Excerpted records:

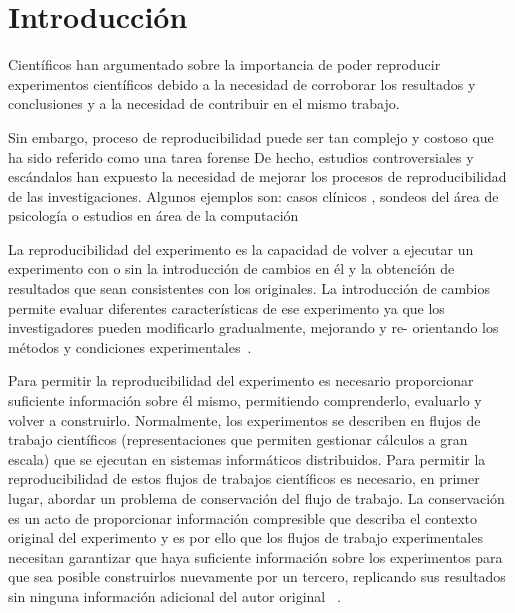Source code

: \chapter{Introducción}
\label{Chapter1} 
\newcommand{\keyword}[1]{\textbf{#1}}
\newcommand{\tabhead}[1]{\textbf{#1}}
\newcommand{\code}[1]{\texttt{#1}}
\newcommand{\file}[1]{\texttt{\bfseries#1}}
\newcommand{\option}[1]{\texttt{\itshape#1}}

Científicos han argumentado sobre la importancia de poder reproducir experimentos científicos debido a la necesidad de corroborar los resultados y conclusiones y a la necesidad de contribuir en el mismo trabajo. 

Sin embargo, proceso de reproducibilidad puede ser tan complejo y costoso que ha sido referido como una tarea forense \cite{baggerly2009deriving}
De hecho, estudios controversiales y escándalos han expuesto la necesidad de mejorar los procesos de reproducibilidad de las investigaciones. Algunos ejemplos son: casos clínicos \cite{ioannidis2009repeatability}, sondeos del área de psicología \cite{open2015estimating} o estudios en área de la computación \cite{baggerly2009deriving}

La reproducibilidad del experimento es la capacidad de volver a ejecutar un experimento con o sin la introducción de cambios en él y la obtención de resultados que sean consistentes con los originales.
La introducción de cambios permite evaluar diferentes características de ese experimento ya que los investigadores pueden modificarlo gradualmente, mejorando y re- orientando los métodos y condiciones experimentales~\cite{stodden2010reproducible}.

Para permitir la reproducibilidad del experimento es necesario proporcionar suficiente información sobre él mismo, permitiendo comprenderlo, evaluarlo y volver a construirlo. Normalmente, los experimentos se describen en flujos de trabajo científicos (representaciones que permiten gestionar cálculos a gran escala) que se ejecutan en sistemas informáticos distribuidos. 
Para permitir la reproducibilidad de estos flujos de trabajos científicos es necesario, en primer lugar, abordar un problema de conservación del flujo de trabajo. 
La conservación es un acto de proporcionar información compresible que describa el contexto original del experimento  y es por ello que los flujos de trabajo experimentales necesitan garantizar que haya suficiente información sobre los experimentos para que sea posible construirlos nuevamente por un tercero, replicando sus resultados sin ninguna información adicional del autor original ~\cite{garijo2013quantifying}. 

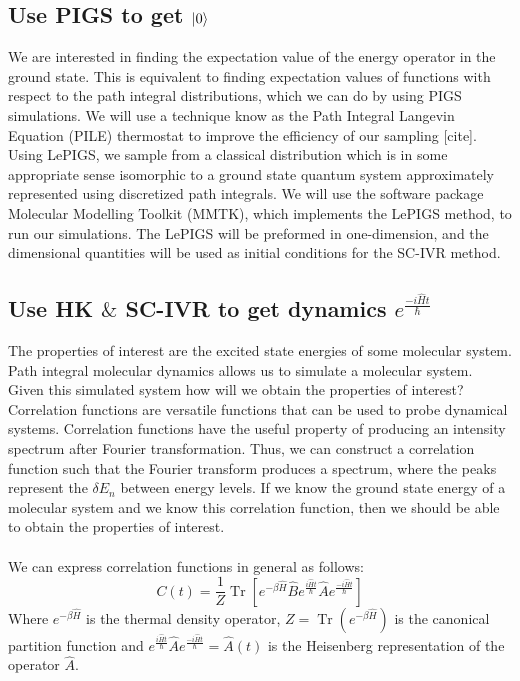 \documentclass[12pt,letterpaper,oneside,final,titlepage]{article}               %
\numberwithin{equation}{section} %
\newcommand{\eBH}{e^{-\beta\hat{H}}}
\newcommand{\emiHt}{e^{\frac{-i\hat{H}t}{\hbar}}}
\newcommand{\eiHt}{e^{\frac{i\hat{H}t}{\hbar}}}
\DeclareMathOperator{\Tr}{Tr}
\begin{document}
\subsection{Use PIGS to get $\ket{0}$}
We are interested in finding the expectation value of the energy operator in the ground state. 
This is equivalent to finding expectation values of functions with respect to the path integral distributions, which we can do by using PIGS simulations.
We will use a technique know as the Path Integral Langevin Equation (PILE) thermostat to improve the efficiency of our sampling [cite].
Using LePIGS, we sample from a classical distribution which is in some appropriate sense isomorphic to a ground state quantum system approximately represented
using discretized path integrals. 
We will use the software package Molecular Modelling Toolkit (MMTK), which implements the LePIGS method, to run our simulations.
The LePIGS will be preformed in one-dimension, and the dimensional quantities will be used as initial conditions for the SC-IVR method.


\subsection{Use HK $\&$ SC-IVR to get dynamics $\emiHt$} 
The properties of interest are the excited state energies of some molecular system. 
Path integral molecular dynamics allows us to simulate a molecular system. 
Given this simulated system how will we obtain the properties of interest?
Correlation functions are versatile functions that can be used to probe dynamical systems.
Correlation functions have the useful property of producing an intensity spectrum after Fourier transformation.
Thus, we can construct a correlation function such that the Fourier transform produces a spectrum, where the peaks
represent the $\delta E_{n}$ between energy levels.
If we know the ground state energy of a molecular system and we know this correlation function, then we should be able to obtain the properties of interest. \\ \\
We can express correlation functions in general as follows:
\begin{equation}
    C(t) = \frac{1}{Z}\Tr[\eBH\hat{B}\eiHt\hat{A}\emiHt]
\end{equation}
Where $\eBH$ is the thermal density operator, $Z = \Tr(\eBH)$ is the canonical partition function 
and $\eiHt\hat{A}\emiHt=\hat{A}(t)$ is the Heisenberg representation of the operator $\hat{A}$.
\end{document}
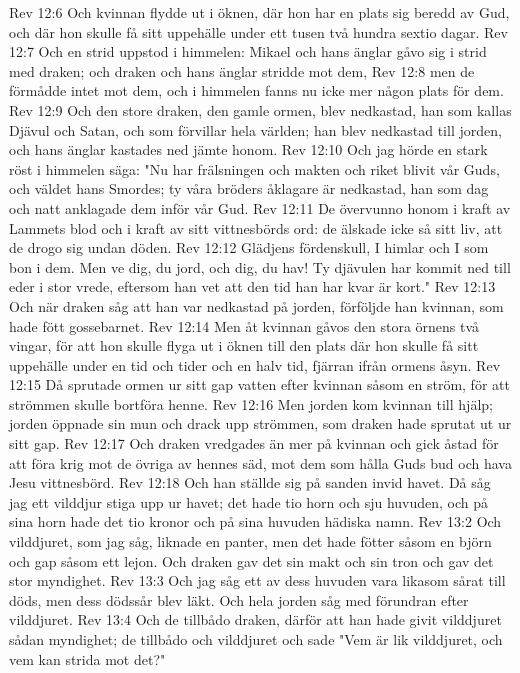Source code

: Rev 12:6  Och kvinnan flydde ut i öknen, där hon har en plats sig beredd av Gud, och där hon skulle få sitt uppehälle under ett tusen två hundra sextio dagar.
Rev 12:7  Och en strid uppstod i himmelen: Mikael och hans änglar gåvo sig i strid med draken; och draken och hans änglar stridde mot dem,
Rev 12:8  men de förmådde intet mot dem, och i himmelen fanns nu icke mer någon plats för dem.
Rev 12:9  Och den store draken, den gamle ormen, blev nedkastad, han som kallas Djävul och Satan, och som förvillar hela världen; han blev nedkastad till jorden, och hans änglar kastades ned jämte honom.
Rev 12:10  Och jag hörde en stark röst i himmelen säga: "Nu har frälsningen och makten och riket blivit vår Guds, och väldet hans Smordes; ty våra bröders åklagare är nedkastad, han som dag och natt anklagade dem inför vår Gud.
Rev 12:11  De övervunno honom i kraft av Lammets blod och i kraft av sitt vittnesbörds ord: de älskade icke så sitt liv, att de drogo sig undan döden.
Rev 12:12  Glädjens fördenskull, I himlar och I som bon i dem. Men ve dig, du jord, och dig, du hav! Ty djävulen har kommit ned till eder i stor vrede, eftersom han vet att den tid han har kvar är kort."
Rev 12:13  Och när draken såg att han var nedkastad på jorden, förföljde han kvinnan, som hade fött gossebarnet.
Rev 12:14  Men åt kvinnan gåvos den stora örnens två vingar, för att hon skulle flyga ut i öknen till den plats där hon skulle få sitt uppehälle under en tid och tider och en halv tid, fjärran ifrån ormens åsyn.
Rev 12:15  Då sprutade ormen ur sitt gap vatten efter kvinnan såsom en ström, för att strömmen skulle bortföra henne.
Rev 12:16  Men jorden kom kvinnan till hjälp; jorden öppnade sin mun och drack upp strömmen, som draken hade sprutat ut ur sitt gap.
Rev 12:17  Och draken vredgades än mer på kvinnan och gick åstad för att föra krig mot de övriga av hennes säd, mot dem som hålla Guds bud och hava Jesu vittnesbörd.
Rev 12:18  Och han ställde sig på sanden invid havet. Då såg jag ett vilddjur stiga upp ur havet; det hade tio horn och sju huvuden, och på sina horn hade det tio kronor och på sina huvuden hädiska namn.
Rev 13:2  Och vilddjuret, som jag såg, liknade en panter, men det hade fötter såsom en björn och gap såsom ett lejon. Och draken gav det sin makt och sin tron och gav det stor myndighet.
Rev 13:3  Och jag såg ett av dess huvuden vara likasom sårat till döds, men dess dödssår blev läkt. Och hela jorden såg med förundran efter vilddjuret.
Rev 13:4  Och de tillbådo draken, därför att han hade givit vilddjuret sådan myndighet; de tillbådo och vilddjuret och sade "Vem är lik vilddjuret, och vem kan strida mot det?"

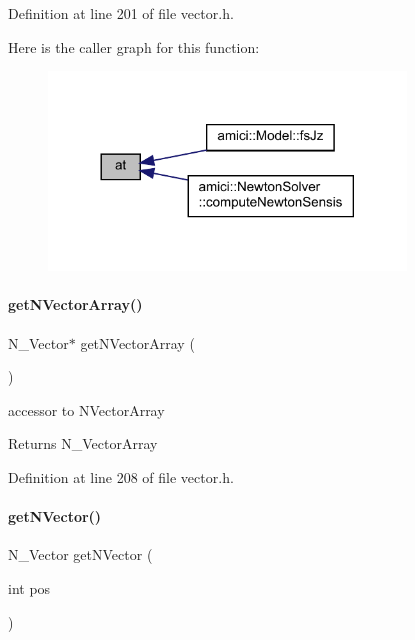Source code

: Definition at line 201 of file vector.\+h.

Here is the caller graph for this function\+:
\nopagebreak
\begin{figure}[H]
\begin{center}
\leavevmode
\includegraphics[width=269pt]{classamici_1_1_ami_vector_array_a214f110ad614eb97ec2c6f3b6a9f2c8c_icgraph}
\end{center}
\end{figure}
\mbox{\label{classamici_1_1_ami_vector_array_a5ccad03e89676a4b404322899579f961}} 
\paragraph{\texorpdfstring{get\+N\+Vector\+Array()}{getNVectorArray()}}
{\footnotesize\ttfamily N\+\_\+\+Vector$\ast$ get\+N\+Vector\+Array (\begin{DoxyParamCaption}{ }\end{DoxyParamCaption})}

accessor to N\+Vector\+Array \begin{DoxyReturn}{Returns}
N\+\_\+\+Vector\+Array 
\end{DoxyReturn}


Definition at line 208 of file vector.\+h.

\mbox{\label{classamici_1_1_ami_vector_array_a387bfb58f20388d99da7f946a3a27ab8}} 
\paragraph{\texorpdfstring{get\+N\+Vector()}{getNVector()}}
{\footnotesize\ttfamily N\+\_\+\+Vector get\+N\+Vector (\begin{DoxyParamCaption}\item[{int}]{pos }\end{DoxyParamCaption})}

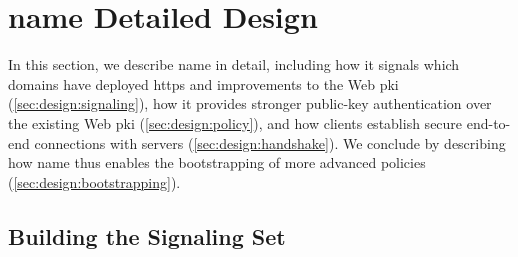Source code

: 


\section{\ac{name} Detailed Design}
In this section, we describe \ac{name} in detail, including how it signals which domains have
deployed \ac{https} and improvements to the Web \ac{pki}
(\autoref{sec:design:signaling}), how it provides stronger public-key
authentication over the existing Web \ac{pki} (\autoref{sec:design:policy}), and
how clients establish secure end-to-end connections with servers
(\autoref{sec:design:handshake}). We conclude by describing how \ac{name} thus
enables the bootstrapping of more advanced policies
(\autoref{sec:design:bootstrapping}).
\subsection{Building the Signaling Set}
\label{sec:design:signaling}

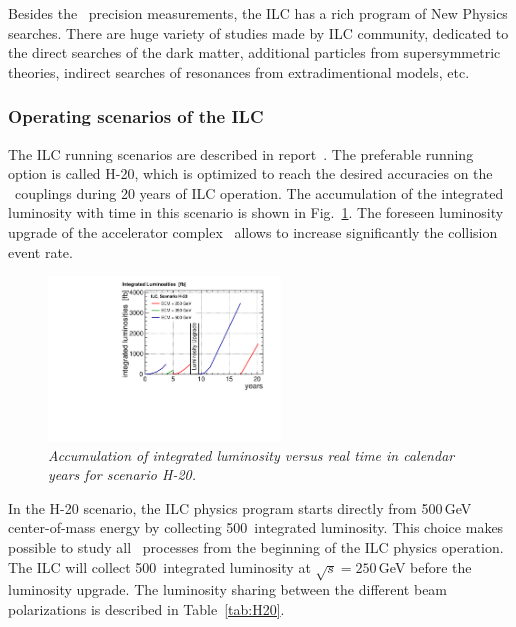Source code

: 
Besides the \sm\ precision measurements, the ILC has a rich program of New Physics searches. 
There are huge variety of studies made by ILC community, dedicated to the direct searches of the dark matter, additional particles from supersymmetric theories, indirect searches of resonances from extradimentional models, etc.

\subsubsection{Operating scenarios of the ILC}
\label{sec:ILCOperation}
The ILC running scenarios are described in report~\cite{bib:H20}. 
The preferable running option is called H-20, which is optimized to reach the desired accuracies on the \sm\ couplings during 20 years of ILC operation. 
The accumulation of the integrated luminosity with time in this scenario is shown in Fig.~\ref{fig:H20}.
The foreseen luminosity upgrade of the accelerator complex~\cite{bib:LumiUp} allows to  increase significantly the collision event rate. 

\begin{figure}
	{\centering
		\includegraphics[width=0.55\textwidth]{graphics/lumi_H-20.pdf}
		\caption{\sl Accumulation of integrated luminosity versus real time in calendar years for scenario H-20.}
		\label{fig:H20}
	}
\end{figure}
In the H-20 scenario, the ILC physics program starts directly from 500\,GeV center-of-mass energy by collecting 500\ifb\ integrated luminosity. This choice makes possible to study all \sm\ processes from the beginning of the ILC physics operation.
The ILC will collect 500\ifb\ integrated luminosity at $\sqrt{s} = 250$\,GeV before the luminosity upgrade.
The luminosity sharing between the different beam polarizations is described in Table~\ref{tab:H20}. 

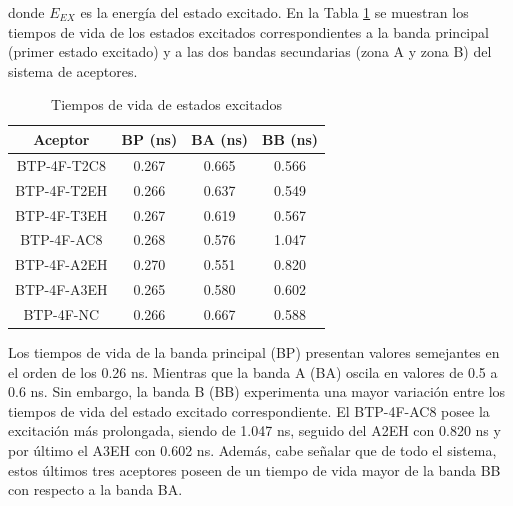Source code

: donde $E_{EX}$ es la energía del estado excitado. En la Tabla \ref{table:R25B-12} se muestran los tiempos de vida de los estados excitados correspondientes a la banda principal (primer estado excitado) y a las dos bandas secundarias (zona A y zona B) del sistema de aceptores.
\begin{table}[H] %
\caption{Tiempos de vida de estados excitados}
\label{table:R25B-12} \vspace{-0.5cm}
\begin{center} 
\begin{tabular}{cccc}
\hline
Aceptor & BP (ns) & BA (ns) & BB (ns)  \\ \hline
BTP-4F-T2C8   & 0.267 & 0.665 & 0.566\\
BTP-4F-T2EH  & 0.266 & 0.637 & 0.549\\
BTP-4F-T3EH  & 0.267 & 0.619 & 0.567\\
BTP-4F-AC8  & 0.268 & 0.576  & 1.047\\
BTP-4F-A2EH  & 0.270 & 0.551 & 0.820 \\
BTP-4F-A3EH  & 0.265 & 0.580  & 0.602 \\
BTP-4F-NC & 0.266 & 0.667 & 0.588\\ \hline
\end{tabular}
\end{center}
\vspace{-0.2cm}
\end{table}
\noindent Los tiempos de vida de la banda principal (BP) presentan valores semejantes en el orden de los 0.26 ns. Mientras que la banda A (BA) oscila en valores de 0.5 a 0.6 ns. Sin embargo, la banda B (BB) experimenta una mayor variación entre los tiempos de vida del estado excitado correspondiente. El  BTP-4F-AC8 posee la excitación más prolongada, siendo de 1.047 ns, seguido del A2EH con 0.820 ns y por último el A3EH con 0.602 ns. Además, cabe señalar que de todo el sistema, estos últimos tres aceptores poseen de un tiempo de vida mayor de la banda BB con respecto a la banda BA. 

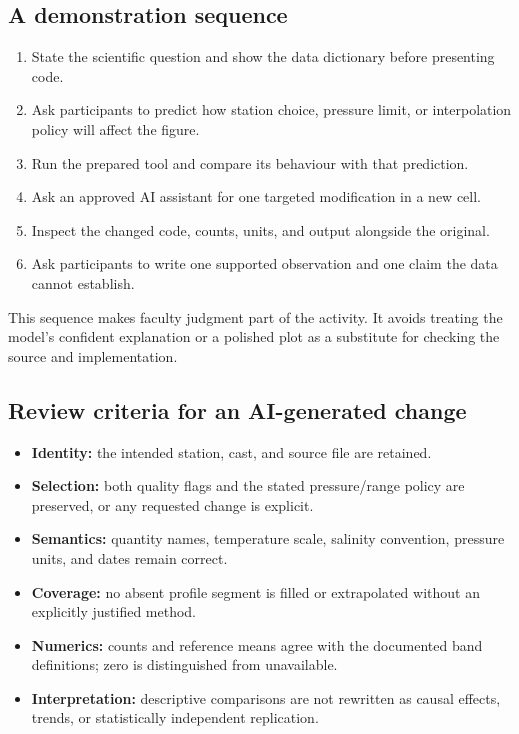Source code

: \documentclass[11pt,letterpaper]{article}
\begin{document}
\subsection{A demonstration sequence}
\begin{enumerate}
  \item State the scientific question and show the data dictionary before presenting code.
  \item Ask participants to predict how station choice, pressure limit, or interpolation policy will affect the figure.
  \item Run the prepared tool and compare its behaviour with that prediction.
  \item Ask an approved AI assistant for one targeted modification in a new cell.
  \item Inspect the changed code, counts, units, and output alongside the original.
  \item Ask participants to write one supported observation and one claim the data cannot establish.
\end{enumerate}
This sequence makes faculty judgment part of the activity. It avoids treating the model's confident explanation or a polished plot as a substitute for checking the source and implementation.

\subsection{Review criteria for an AI-generated change}
\begin{itemize}
  \item \textbf{Identity:} the intended station, cast, and source file are retained.
  \item \textbf{Selection:} both quality flags and the stated pressure/range policy are preserved, or any requested change is explicit.
  \item \textbf{Semantics:} quantity names, temperature scale, salinity convention, pressure units, and dates remain correct.
  \item \textbf{Coverage:} no absent profile segment is filled or extrapolated without an explicitly justified method.
  \item \textbf{Numerics:} counts and reference means agree with the documented band definitions; zero is distinguished from unavailable.
  \item \textbf{Interpretation:} descriptive comparisons are not rewritten as causal effects, trends, or statistically independent replication.
\end{itemize}
\end{document}
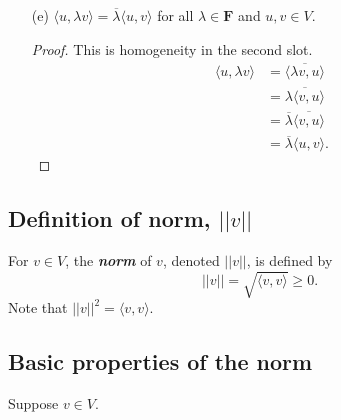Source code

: \documentclass[11pt]{article}
\begin{document}
\begin{enumerate}
\begin{proof}
        \end{proof} 
        \item[(e)] \(\langle u, \lambda v \rangle = \overline{\lambda} \langle u,v \rangle\) for all \(\lambda \in \textbf{F}\) and \(u,v \in V\).  
        \begin{proof}
            This is homogeneity in the second slot.
            \begin{align*}
                \langle u, \lambda v \rangle &= \overline{\langle \lambda v, u \rangle} \\
                                             &= \overline{\lambda \langle v,u \rangle} \\
                                             &= \overline{\lambda} \overline{\langle v, u \rangle} \\
                                             &= \overline{\lambda} \langle u,v \rangle. 
            \end{align*}
        \end{proof} 
    \end{enumerate}

    \subsection{Definition of norm, \(||v||\)}

    For \(v \in V\), the \textbf{\emph{norm}} of $v$, denoted \(||v||\), is defined by \[||v|| = \sqrt{\langle v,v \rangle} \geq 0.\] Note that \(||v||^2 = \langle v,v \rangle.\)

    \subsection{Basic properties of the norm}

    Suppose \(v \in V\).
\end{document}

Work to be completed:
I would like the exact lines from the data above, starting with the one that holds "0.665 & 0.566\\" and going on through the one that holds "data cannot establish.", without the pictures.

The completed task:
BTP-4F-T2C8   & 0.267 & 0.665 & 0.566\\
BTP-4F-T2EH  & 0.266 & 0.637 & 0.549\\
BTP-4F-T3EH  & 0.267 & 0.619 & 0.567\\
BTP-4F-AC8  & 0.268 & 0.576  & 1.047\\
BTP-4F-A2EH  & 0.270 & 0.551 & 0.820 \\
BTP-4F-A3EH  & 0.265 & 0.580  & 0.602 \\
BTP-4F-NC & 0.266 & 0.667 & 0.588\\ \hline
\end{tabular}
\end{center}
\vspace{-0.2cm}
\end{table}
\noindent Los tiempos de vida de la banda principal (BP) presentan valores semejantes en el orden de los 0.26 ns. Mientras que la banda A (BA) oscila en valores de 0.5 a 0.6 ns. Sin embargo, la banda B (BB) experimenta una mayor variación entre los tiempos de vida del estado excitado correspondiente. El  BTP-4F-AC8 posee la excitación más prolongada, siendo de 1.047 ns, seguido del A2EH con 0.820 ns y por último el A3EH con 0.602 ns. Además, cabe señalar que de todo el sistema, estos últimos tres aceptores poseen de un tiempo de vida mayor de la banda BB con respecto a la banda BA. 

Source code

: \documentclass[11pt,letterpaper]{article}
\begin{document}
\subsection{A demonstration sequence}
\begin{enumerate}
  \item State the scientific question and show the data dictionary before presenting code.
  \item Ask participants to predict how station choice, pressure limit, or interpolation policy will affect the figure.
  \item Run the prepared tool and compare its behaviour with that prediction.
  \item Ask an approved AI assistant for one targeted modification in a new cell.
  \item Inspect the changed code, counts, units, and output alongside the original.
  \item Ask participants to write one supported observation and one claim the data cannot establish.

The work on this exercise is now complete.